Maybe your soccer team, Linda; evidently a brilliant one. We’re just back
home from a sunny afternoon’s walk to find you’re World Champs again, so
congrats.
I might stay on topic next time...
Mike
Sent from my iPad
> On 7 Jul 2019, at 12:48, Linda Alvord <[email protected]> wrote:
>
> I just began to untangle this long story.
>
> Want a big surprise?
>
> Then try this!
> z =: 0 : 0
> A001|B002
> C003|A001|B002
> B002|A001
> C003|D004|A001
> E005|F006
> D004|C003
> )
> load 'debug'
> dissect 'z'
>
> Cheer on out soccer team, too.
>
> Linda
>
>
> -----Original Message-----
> From: Programming <[email protected]> On Behalf Of
> Louis de Forcrand
> Sent: Friday, July 5, 2019 10:36 PM
> To: [email protected]
> Subject: Re: [Jprogramming] How to improve speed searching for substrings
> using "E."?
>
> Hi again,
>
> I’m back with a speedier solution.
> comaxs is a conjunction, and if P is a boolean-valued dyadic verb and L any
> monadic verb on the items of the array A, P comaxs L A does the following:
>
> P and L are supposed to represent orderings on the elements of y.
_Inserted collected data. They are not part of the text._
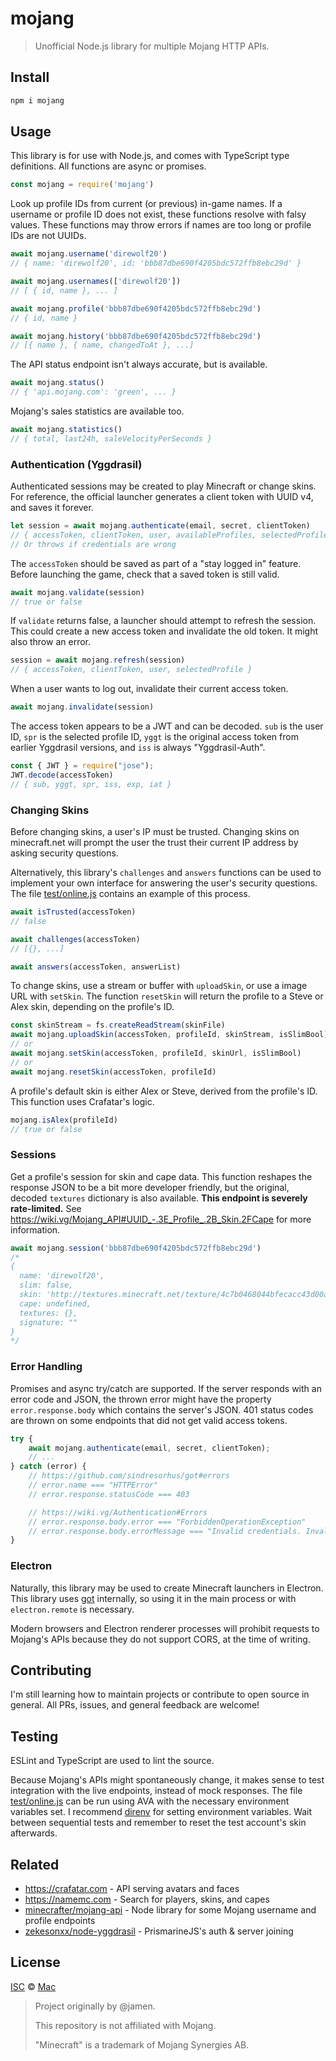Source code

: # mojang

> Unofficial Node.js library for multiple Mojang HTTP APIs.


## Install

```sh
npm i mojang
```


## Usage

This library is for use with Node.js, and comes with TypeScript type definitions. All functions are async or promises.

```js
const mojang = require('mojang')
```

Look up profile IDs from current (or previous) in-game names. If a username or profile ID does not exist, these functions resolve with falsy values. These functions may throw errors if names are too long or profile IDs are not UUIDs.

```js
await mojang.username('direwolf20')
// { name: 'direwolf20', id: 'bbb87dbe690f4205bdc572ffb8ebc29d' }

await mojang.usernames(['direwolf20'])
// [ { id, name }, ... ]

await mojang.profile('bbb87dbe690f4205bdc572ffb8ebc29d')
// { id, name }

await mojang.history('bbb87dbe690f4205bdc572ffb8ebc29d')
// [{ name }, { name, changedToAt }, ...]
```

The API status endpoint isn't always accurate, but is available.

```js
await mojang.status()
// { 'api.mojang.com': 'green', ... }
```

Mojang's sales statistics are available too.

```js
await mojang.statistics()
// { total, last24h, saleVelocityPerSeconds }
```


### Authentication (Yggdrasil)

Authenticated sessions may be created to play Minecraft or change skins. For reference, the official launcher generates a client token with UUID v4, and saves it forever.

```js
let session = await mojang.authenticate(email, secret, clientToken)
// { accessToken, clientToken, user, availableProfiles, selectedProfile }
// Or throws if credentials are wrong
```

The `accessToken` should be saved as part of a "stay logged in" feature. Before launching the game, check that a saved token is still valid.

```js
await mojang.validate(session)
// true or false
```

If `validate` returns false, a launcher should attempt to refresh the session. This could create a new access token and invalidate the old token. It might also throw an error.

```js
session = await mojang.refresh(session)
// { accessToken, clientToken, user, selectedProfile }
```

When a user wants to log out, invalidate their current access token.

```js
await mojang.invalidate(session)
```

The access token appears to be a JWT and can be decoded. `sub` is the user ID, `spr` is the selected profile ID, `yggt` is the original access token from earlier Yggdrasil versions, and `iss` is always "Yggdrasil-Auth".

```js
const { JWT } = require("jose");
JWT.decode(accessToken)
// { sub, yggt, spr, iss, exp, iat }
```


### Changing Skins

Before changing skins, a user's IP must be trusted. Changing skins on minecraft.net will prompt the user the trust their current IP address by asking security questions.

Alternatively, this library's `challenges` and `answers` functions can be used to implement your own interface for answering the user's security questions. The file [test/online.js](https://github.com/starburn/node-mojang/test/online.js) contains an example of this process.

```js
await isTrusted(accessToken)
// false

await challenges(accessToken)
// [{}, ...]

await answers(accessToken, answerList)
```

To change skins, use a stream or buffer with `uploadSkin`, or use a image URL with `setSkin`. The function `resetSkin` will return the profile to a Steve or Alex skin, depending on the profile's ID.

```js
const skinStream = fs.createReadStream(skinFile)
await mojang.uploadSkin(accessToken, profileId, skinStream, isSlimBool)
// or
await mojang.setSkin(accessToken, profileId, skinUrl, isSlimBool)
// or
await mojang.resetSkin(accessToken, profileId)
```

A profile's default skin is either Alex or Steve, derived from the profile's ID. This function uses Crafatar's logic.

```js
mojang.isAlex(profileId)
// true or false
```


### Sessions

Get a profile's session for skin and cape data. This function reshapes the response JSON to be a bit more developer friendly, but the original, decoded `textures` dictionary is also available. **This endpoint is severely rate-limited.** See https://wiki.vg/Mojang_API#UUID_-.3E_Profile_.2B_Skin.2FCape for more information.

```js
await mojang.session('bbb87dbe690f4205bdc572ffb8ebc29d')
/*
{
  name: 'direwolf20',
  slim: false,
  skin: 'http://textures.minecraft.net/texture/4c7b0468044bfecacc43d00a3a69335a834b73937688292c20d3988cae58248d',
  cape: undefined,
  textures: {},
  signature: ""
}
*/
```


### Error Handling

Promises and async try/catch are supported. If the server responds with an error code and JSON, the thrown error might have the property `error.response.body` which contains the server's JSON. 401 status codes are thrown on some endpoints that did not get valid access tokens.

```js
try {
    await mojang.authenticate(email, secret, clientToken);
    // ...
} catch (error) {
    // https://github.com/sindresorhus/got#errors
    // error.name === "HTTPError"
    // error.response.statusCode === 403

    // https://wiki.vg/Authentication#Errors
    // error.response.body.error === "ForbiddenOperationException"
    // error.response.body.errorMessage === "Invalid credentials. Invalid username or password."
}
```


### Electron

Naturally, this library may be used to create Minecraft launchers in Electron. This library uses [got](https://github.com/sindresorhus/got#electron-support-has-been-removed) internally, so using it in the main process or with `electron.remote` is necessary.

Modern browsers and Electron renderer processes will prohibit requests to Mojang's APIs because they do not support CORS, at the time of writing.


## Contributing

I'm still learning how to maintain projects or contribute to open source in general. All PRs, issues, and general feedback are welcome!


## Testing

ESLint and TypeScript are used to lint the source.

Because Mojang's APIs might spontaneously change, it makes sense to test integration with the live endpoints, instead of mock responses. The file [test/online.js](https://github.com/starburn/node-mojang/test/online.js) can be run using AVA with the necessary environment variables set. I recommend [direnv](https://github.com/direnv/direnv) for setting environment variables. Wait between sequential tests and remember to reset the test account's skin afterwards.


## Related

- https://crafatar.com - API serving avatars and faces
- https://namemc.com - Search for players, skins, and capes
- [minecrafter/mojang-api](https://github.com/minecrafter/mojang-api) - Node library for some Mojang username and profile endpoints
- [zekesonxx/node-yggdrasil](https://github.com/zekesonxx/node-yggdrasil) - PrismarineJS's auth & server joining


## License

[ISC](https://github.com/starburn/node-mojang/license.md) © [Mac](https://github.com/starburn)

> Project originally by @jamen.
>
> This repository is not affiliated with Mojang.
>
> "Minecraft" is a trademark of Mojang Synergies AB.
P
> represents a partial order, such that x P y says whether x is less than or
> equal to y for x and y any items of A. L is a “labelling” of the items of A,
> which represents a _total_ order compatible with P, in the sense that x P y
> implies that (L x) <: L y (or more generally that L x comes first in /:~(L
> x),L y).
>
> Then the result of the computation is the set of maximal items of A for the
> partial order P, that is, items not less than any other item.
>
> As mentioned earlier, the particular problem of inclusion of part number
> lists is a special case of this; indeed we can take
>
> P=: +./@E.&>
> L=: #@>
>
> since, for part number lists (or any kind of lists) x and y, if x is included
> in y, then certainly #x is no larger than #y.
>
> To measure performance we need a big, rather random dataset. Unfortunately I
> don’t know of any place I can find huge lists of part numbers, some of which
> include others, but if we look instead at lists of letters, we have a great
> data source which is the dictionary. At the following website we can find a
> quite huge file words_alpha.txt containing lots (too many for any of my
> devices probably) of english words, many of which are included in others:
>
> https://eur03.safelinks.protection.outlook.com/?url=https%3A%2F%2Fgithub.com%2Fdwyl%2Fenglish-words&data=02%7C01%7C%7Cb8f0e8413c844f0eca3008d701baa2cc%7C84df9e7fe9f640afb435aaaaaaaaaaaa%7C1%7C0%7C636979773413990492&sdata=xJqkJsb2SA%2BJnXwgnp6K%2BNCxpdQZPbldQZfjOHQ079o%3D&reserved=0
>
> Running freads on it allows us to try out cmaxs on a part of the English
> language. Sadly though I’m on my phone right now, and I can’t freads
> downloaded files, so either I’ll do it at a later time or someone else can
> try.
>
> The code works thanks to the previous observation used in fastmax that we can
> safely remove an element a from A that is included in another element, and no
> longer check other items for inclusion in a. The reason this verb is much
> faster than fastmax is because now we also know that if #x is greater than #y
> then we never have to check if x is included in y. (More generally, (L x) > L
> y implies -. x P y.) We therefore sort A by decreasing list length (L value)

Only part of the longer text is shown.